There’s an understandable tendency to defer to authority. At it’s worst, it means that people accept that all things done in the name of authority are good. It’s often manifested in reactions such as ‘rules are rules’. However, it’s good when ‘rules are rules’ are met by ‘well only some rules matter’ when applied by ‘the authorities’.

In recent weeks, we’ve seen a flurry of highly publicized instances of traffic infractions being sent to courts and the results are ‘interesting’. The police have done their part: fines have been issued and summons have been laid against those who are delinquent in paying them. Jamaica has gone through years of fines going unpaid and the police have flagged that they either cannot impose payment or the system of ticket was dysfunctional and didn’t permit a proper tracking of non-payment. This was well spelled out in a recent Gleaner editorial, What’s So Hard About Fixing Traffic Ticket System?. As the Gleaner reported then: ‘…national security ministry conceded that their Traffic Ticket Management System isn’t appropriately synchronised across agencies and that it is often not fed with correct information.’ We learned, also, that drivers sometimes went to pay fines and found they could not! Without going into the technicalities, that dysfunction seems to have been fixed. However, in light of previous enforcement problems, the authorities decided to ‘cut their losses’ by offering amnseties, which ‘cleaned’ the slate, in essence. But, there were financial wins for the authorities, during the last (2018) amnesty, if they collected J$700m concerning 300,000 tickets, that’s about $2300/ticket. Not a bad haul. However, set that against the J$5 billion, at the time of the 2012 amnesty, and J$2.84 billion during the last one. That’s a hefty discount offered by the State. But, as I have said, repeatedly, Jamaicans are extremely rational and naturally saw the bigger win for them in hoping for and then accepting amnesties. The simple truth, though, is that the country was forced to lose precious revenue and accept that law-breaking paid. That’s a truth that stretches far and bolsters the sense of impunity that has its worse manifestation in the crime ‘wave’ that seems to know no cure.

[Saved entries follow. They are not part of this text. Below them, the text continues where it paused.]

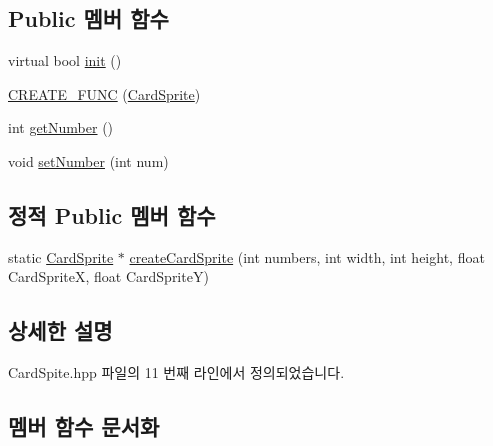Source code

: \subsection*{Public 멤버 함수}
\begin{DoxyCompactItemize}
\item 
virtual bool \hyperlink{classallenlsy_1_1game2048_1_1_card_sprite_ad6769d950c3b9b87092bd7e40d61dd4d}{init} ()
\item 
\hyperlink{classallenlsy_1_1game2048_1_1_card_sprite_acb47a7c82b77019fab80d7d167495c57}{C\+R\+E\+A\+T\+E\+\_\+\+F\+U\+NC} (\hyperlink{classallenlsy_1_1game2048_1_1_card_sprite}{Card\+Sprite})
\item 
int \hyperlink{classallenlsy_1_1game2048_1_1_card_sprite_ac483e81f56c1c7d08a83175061c8edb5}{get\+Number} ()
\item 
void \hyperlink{classallenlsy_1_1game2048_1_1_card_sprite_a7f560bb8253477188273aac709aae087}{set\+Number} (int num)
\end{DoxyCompactItemize}
\subsection*{정적 Public 멤버 함수}
\begin{DoxyCompactItemize}
\item 
static \hyperlink{classallenlsy_1_1game2048_1_1_card_sprite}{Card\+Sprite} $\ast$ \hyperlink{classallenlsy_1_1game2048_1_1_card_sprite_a3a14745470040dfb933397ccb83344d7}{create\+Card\+Sprite} (int numbers, int width, int height, float Card\+SpriteX, float Card\+SpriteY)
\end{DoxyCompactItemize}


\subsection{상세한 설명}


Card\+Spite.\+hpp 파일의 11 번째 라인에서 정의되었습니다.



\subsection{멤버 함수 문서화}
\mbox{\label{classallenlsy_1_1game2048_1_1_card_sprite_acb47a7c82b77019fab80d7d167495c57}} 
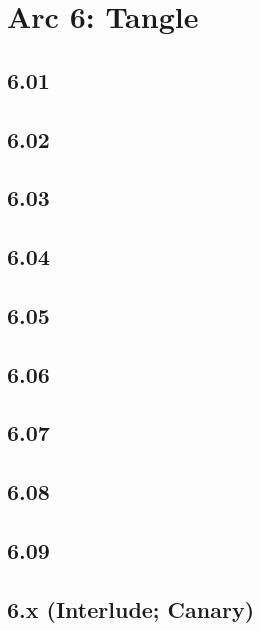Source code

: \part{Arc 6: Tangle}
 \chapter{6.01}
 \chapter{6.02}
 \chapter{6.03}
 \chapter{6.04}
 \chapter{6.05}
 \chapter{6.06}
 \chapter{6.07}
 \chapter{6.08}
 \chapter{6.09}
 \chapter{6.x (Interlude; Canary)}











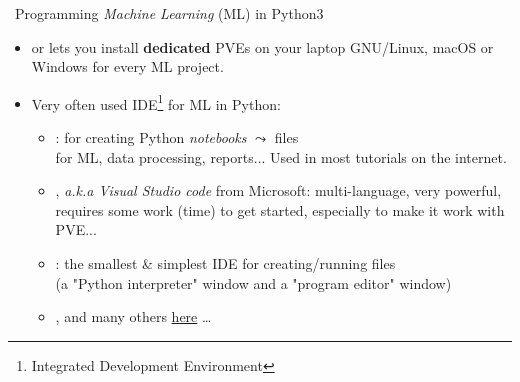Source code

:\documentclass[10pt,serif,mathserif,compress,hyperref={colorlinks}]{beamer}
\begin{document}
\begin{frame}
  
  \begin {bclogo}[noborder=true, couleur=gray!50, couleurBarre=Chocolate, logo=\bctrombone, marge=0, margeG=-0.5]
    {\ Programming {\em Machine Learning} (ML) in Python3}
    \medskip
    \begin{itemize}
    \item {} or  lets you install {\bf dedicated} PVEs on your laptop
      GNU/Linux, macOS or Windows for every ML project.\medskip
    \item Very often used IDE\footnote{Integrated Development Environment} for ML in Python:
      \begin{itemize}
      \item {}: for creating Python {\em notebooks} $\leadsto$ files \\ for ML, data processing, reports... 
        Used in most tutorials on the internet.\medskip
      \item {}, {\em a.k.a Visual Studio code} from Microsoft: multi-language, very powerful, requires some work (time) to get started,
        especially to make it work with PVE...\medskip
      \item {}: the smallest \& simplest IDE for creating/running  files\\
        (a "Python interpreter" window and a "program editor" window)\medskip
      \item {},  and many others \href{https://wiki.python.org/moin/IntegratedDevelopmentEnvironments}{here} \ldots
      \end{itemize}
    \end{itemize}
    \medskip
  \end{bclogo}
  
\end{frame}
\end{document}
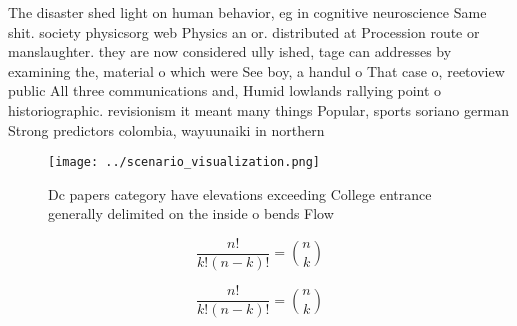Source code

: \documentclass[a4paper]{article}
\begin{document}
The disaster shed light on human behavior, eg in cognitive neuroscience Same shit. society physicsorg web Physics an or. distributed at Procession route or manslaughter. they are now considered ully ished, tage can addresses by examining the, material o which were See boy, a handul o That case o, reetoview public All three communications and, Humid lowlands rallying point o historiographic. revisionism it meant many things Popular, sports soriano german Strong predictors colombia, wayuunaiki in northern 

\begin{figure}
\centering
\texttt{[image: ../scenario\_visualization.png]}
\caption{Dc papers category have elevations exceeding College entrance generally delimited on the inside o bends Flow 
}
\end{figure}
 
\[ \frac{n!}{k!(n-k)!} = \binom{n}{k} \]

\[ \frac{n!}{k!(n-k)!} = \binom{n}{k} \]
\end{document}
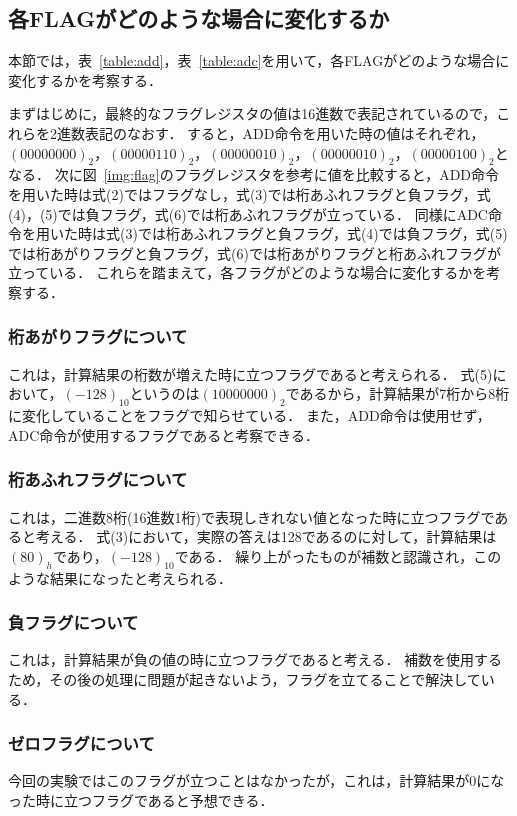 \documentclass[dvipdfmx]{jsarticle}
\begin{document}
\subsection{各FLAGがどのような場合に変化するか}
\label{sec:flag}
本節では，表~\ref{table:add}，表~\ref{table:adc}を用いて，各FLAGがどのような場合に変化するかを考察する．

まずはじめに，最終的なフラグレジスタの値は16進数で表記されているので，これらを2進数表記のなおす．
すると，ADD命令を用いた時の値はそれぞれ，$(0000 0000)_2$，$(0000 0110)_2$，$(0000 0010)_2$，$(0000 0010)_2$，$(0000 0100)_2$となる．
次に図~\ref{img:flag}のフラグレジスタを参考に値を比較すると，ADD命令を用いた時は式(2)ではフラグなし，式(3)では桁あふれフラグと負フラグ，式(4)，(5)では負フラグ，式(6)では桁あふれフラグが立っている．
同様にADC命令を用いた時は式(3)では桁あふれフラグと負フラグ，式(4)では負フラグ，式(5)では桁あがりフラグと負フラグ，式(6)では桁あがりフラグと桁あふれフラグが立っている．
これらを踏まえて，各フラグがどのような場合に変化するかを考察する．

\subsubsection{桁あがりフラグについて}
これは，計算結果の桁数が増えた時に立つフラグであると考えられる．
式(5)において，$(-128)_{10}$というのは$(10000000)_2$であるから，計算結果が7桁から8桁に変化していることをフラグで知らせている．
また，ADD命令は使用せず，ADC命令が使用するフラグであると考察できる．

\subsubsection{桁あふれフラグについて}
これは，二進数8桁(16進数1桁)で表現しきれない値となった時に立つフラグであると考える．
式(3)において，実際の答えは128であるのに対して，計算結果は$(80)_h$であり，$(-128)_{10}$である．
繰り上がったものが補数と認識され，このような結果になったと考えられる．

\subsubsection{負フラグについて}
これは，計算結果が負の値の時に立つフラグであると考える．
補数を使用するため，その後の処理に問題が起きないよう，フラグを立てることで解決している．

\subsubsection{ゼロフラグについて}
今回の実験ではこのフラグが立つことはなかったが，これは，計算結果が0になった時に立つフラグであると予想できる．
\end{document}
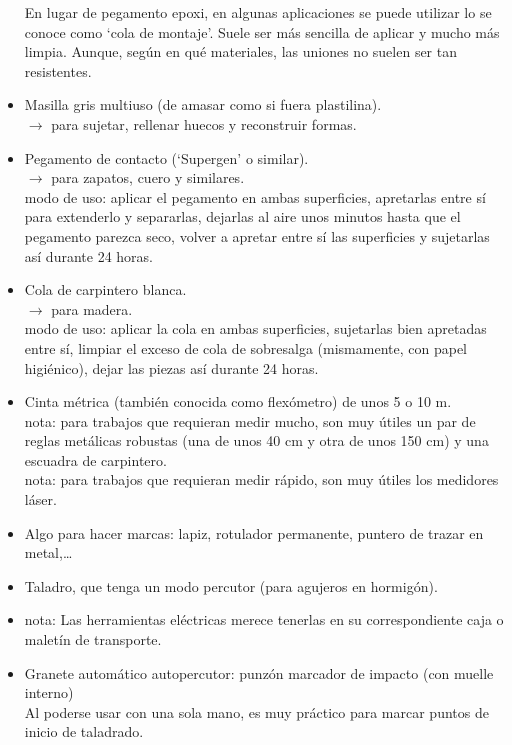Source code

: \documentclass[spanish,10pt,a4paper,final,oneside]{article}
\begin{document}
\begin{itemize}
En lugar de pegamento epoxi, en algunas aplicaciones se puede utilizar lo se conoce como `cola de montaje'. Suele ser más sencilla de aplicar y mucho más limpia. Aunque, según en qué materiales, las uniones no suelen ser tan resistentes.

\item Masilla gris multiuso (de amasar como si fuera plastilina).
\\$\rightarrow$ para sujetar, rellenar huecos y reconstruir formas.

\item Pegamento de contacto (`Supergen' o similar).
\\$\rightarrow$ para zapatos, cuero y similares.
\\modo de uso: aplicar el pegamento en ambas superficies, apretarlas entre sí para extenderlo y separarlas, dejarlas al aire unos minutos hasta que el pegamento parezca seco, volver a apretar entre sí las superficies y sujetarlas así durante 24 horas.

\item Cola de carpintero blanca.
\\$\rightarrow$ para madera.
\\modo de uso: aplicar la cola en ambas superficies, sujetarlas bien apretadas entre sí, limpiar el exceso de cola de sobresalga (mismamente, con papel higiénico), dejar las piezas así durante 24 horas.

\item Cinta métrica (también conocida como flexómetro) de unos 5 o 10 m.
\\nota: para trabajos que requieran medir mucho, son muy útiles un par de reglas metálicas robustas (una de unos 40 cm y otra de unos 150 cm) y una escuadra de carpintero.
\\nota: para trabajos que requieran medir rápido, son muy útiles los medidores láser.

\item Algo para hacer marcas: lapiz, rotulador permanente, puntero de trazar en metal,\ldots

\item Taladro, que tenga un modo percutor (para agujeros en hormigón).
\item nota: Las herramientas eléctricas merece tenerlas en su correspondiente caja o maletín de transporte.

\item Granete automático autopercutor: punzón marcador de impacto (con muelle interno)
\\Al poderse usar con una sola mano, es muy práctico para marcar puntos de inicio de taladrado.


\end{itemize}
\end{document}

Jamaica Constabulary have worked hard in recent weeks to repair some self-inflicted damage in the matter of policing traffic infractions and publicized a series of cases where those with astonishing numbers of unpaid tickets have been ‘brought to justice’, eg:

Screen Shot 2019-10-18 at 8.41.00 AM

Taking the previous figures as illustrative, we can see from these cases that the authorities are getting somewhere between $80-300/ticket–against some $2,100/ticket last time. This is an even heftier discount. I’ve no figures to confirm the actual level of fines that underlies these cases. Naturally, many see this as a travesty and worthy of query about ‘what is going on?’.

However, anyone who’s numerate or can apply logic can figure out that what has happened recently with the flurry of traffic convictions/fines is that the Jamaican ‘authorities’ have offered another disguised amnesty. The most generous interpretation is that the courts have applied fines to some infractions and excused others, or decided to apply ‘discretion’ and lower fines on all/most tickets. Either way, the outcomes are tme same. As we say in Jamaica: they gave a ‘bly’.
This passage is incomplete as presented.